• **Work task**: Below are the entries; determine how many of their lines contain the string "have" and give that figure alone.

Saved entries
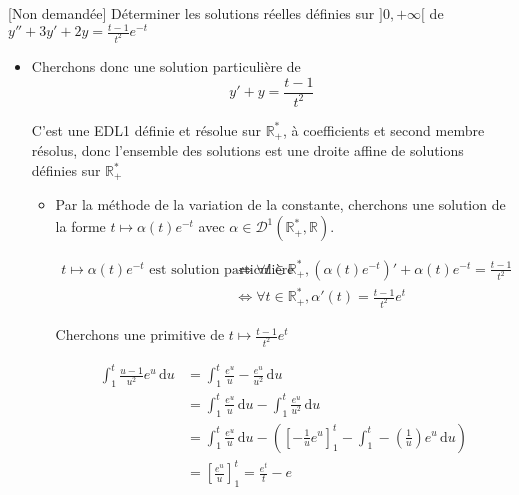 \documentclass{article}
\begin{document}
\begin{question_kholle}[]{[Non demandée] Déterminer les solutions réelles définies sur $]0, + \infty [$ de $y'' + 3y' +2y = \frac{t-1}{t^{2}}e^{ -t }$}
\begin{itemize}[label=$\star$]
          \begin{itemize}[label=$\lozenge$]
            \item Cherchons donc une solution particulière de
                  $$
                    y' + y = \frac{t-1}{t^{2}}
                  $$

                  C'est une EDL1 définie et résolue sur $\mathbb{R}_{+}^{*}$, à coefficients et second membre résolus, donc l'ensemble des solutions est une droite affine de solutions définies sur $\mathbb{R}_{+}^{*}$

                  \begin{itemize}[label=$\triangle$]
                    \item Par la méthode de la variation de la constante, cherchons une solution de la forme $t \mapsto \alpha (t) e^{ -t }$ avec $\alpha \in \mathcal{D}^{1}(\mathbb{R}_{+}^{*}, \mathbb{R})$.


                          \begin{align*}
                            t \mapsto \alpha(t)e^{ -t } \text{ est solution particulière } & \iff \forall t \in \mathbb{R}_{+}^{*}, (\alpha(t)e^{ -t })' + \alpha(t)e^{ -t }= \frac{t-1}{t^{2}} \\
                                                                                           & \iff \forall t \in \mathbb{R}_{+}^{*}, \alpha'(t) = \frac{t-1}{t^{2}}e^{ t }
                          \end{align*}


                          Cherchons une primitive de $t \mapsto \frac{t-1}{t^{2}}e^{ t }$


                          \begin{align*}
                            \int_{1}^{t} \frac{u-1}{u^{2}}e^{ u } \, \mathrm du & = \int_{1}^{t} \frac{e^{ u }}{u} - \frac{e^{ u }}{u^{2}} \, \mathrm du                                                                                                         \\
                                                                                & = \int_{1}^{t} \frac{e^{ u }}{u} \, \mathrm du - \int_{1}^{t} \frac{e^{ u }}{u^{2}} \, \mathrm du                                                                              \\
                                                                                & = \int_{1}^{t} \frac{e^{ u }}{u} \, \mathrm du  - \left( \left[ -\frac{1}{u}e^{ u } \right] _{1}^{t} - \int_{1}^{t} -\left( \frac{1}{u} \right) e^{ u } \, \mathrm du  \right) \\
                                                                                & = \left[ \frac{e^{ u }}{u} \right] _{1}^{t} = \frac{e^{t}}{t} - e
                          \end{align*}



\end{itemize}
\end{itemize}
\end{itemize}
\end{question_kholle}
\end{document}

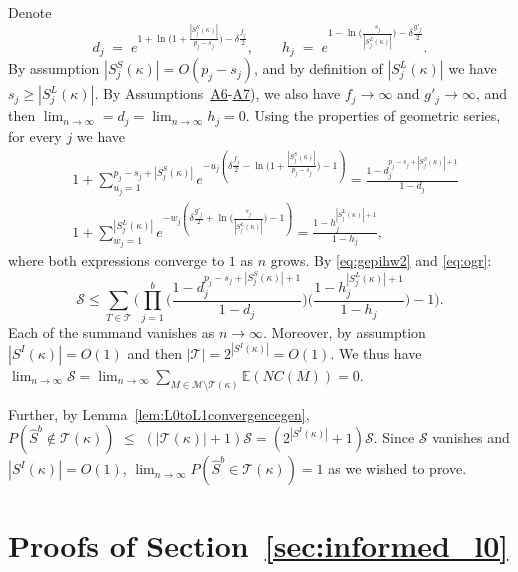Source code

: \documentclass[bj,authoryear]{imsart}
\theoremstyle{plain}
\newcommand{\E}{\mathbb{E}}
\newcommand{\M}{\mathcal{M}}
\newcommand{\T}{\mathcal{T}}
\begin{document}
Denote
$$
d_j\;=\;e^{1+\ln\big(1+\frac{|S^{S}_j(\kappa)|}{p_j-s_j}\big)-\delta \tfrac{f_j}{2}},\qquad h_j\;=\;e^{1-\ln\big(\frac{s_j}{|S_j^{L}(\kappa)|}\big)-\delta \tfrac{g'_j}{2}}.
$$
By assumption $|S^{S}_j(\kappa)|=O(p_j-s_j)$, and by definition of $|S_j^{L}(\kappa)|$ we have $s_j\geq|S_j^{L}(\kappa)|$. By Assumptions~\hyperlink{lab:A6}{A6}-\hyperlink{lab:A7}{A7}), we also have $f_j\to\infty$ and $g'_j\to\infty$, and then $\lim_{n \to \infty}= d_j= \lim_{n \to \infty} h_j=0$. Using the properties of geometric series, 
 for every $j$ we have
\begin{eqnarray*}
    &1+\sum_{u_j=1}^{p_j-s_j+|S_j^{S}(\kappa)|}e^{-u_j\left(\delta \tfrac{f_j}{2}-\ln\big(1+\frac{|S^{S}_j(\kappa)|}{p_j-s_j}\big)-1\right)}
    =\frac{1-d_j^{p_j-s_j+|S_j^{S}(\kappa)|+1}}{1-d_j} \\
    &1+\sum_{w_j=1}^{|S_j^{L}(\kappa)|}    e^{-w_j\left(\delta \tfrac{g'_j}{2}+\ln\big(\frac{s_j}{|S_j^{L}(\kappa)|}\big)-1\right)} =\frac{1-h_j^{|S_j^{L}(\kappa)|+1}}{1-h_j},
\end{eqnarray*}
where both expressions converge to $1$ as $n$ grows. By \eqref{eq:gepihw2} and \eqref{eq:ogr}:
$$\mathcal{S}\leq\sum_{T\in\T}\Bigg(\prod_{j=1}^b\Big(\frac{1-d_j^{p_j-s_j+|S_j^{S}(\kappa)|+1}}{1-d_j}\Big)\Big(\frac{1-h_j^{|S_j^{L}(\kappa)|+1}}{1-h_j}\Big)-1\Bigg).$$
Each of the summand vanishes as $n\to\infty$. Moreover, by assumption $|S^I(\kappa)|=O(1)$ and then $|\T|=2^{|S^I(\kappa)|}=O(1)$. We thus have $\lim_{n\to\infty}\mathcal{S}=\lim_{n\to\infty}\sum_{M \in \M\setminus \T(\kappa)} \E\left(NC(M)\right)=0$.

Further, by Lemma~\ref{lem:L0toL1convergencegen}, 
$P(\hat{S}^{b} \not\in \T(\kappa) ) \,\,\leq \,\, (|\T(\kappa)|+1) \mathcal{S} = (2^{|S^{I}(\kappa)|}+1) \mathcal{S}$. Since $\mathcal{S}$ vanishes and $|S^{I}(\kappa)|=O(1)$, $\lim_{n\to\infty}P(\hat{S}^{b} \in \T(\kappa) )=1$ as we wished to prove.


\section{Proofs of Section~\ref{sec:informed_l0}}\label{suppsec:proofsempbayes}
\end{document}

• **Solution to this task**: 3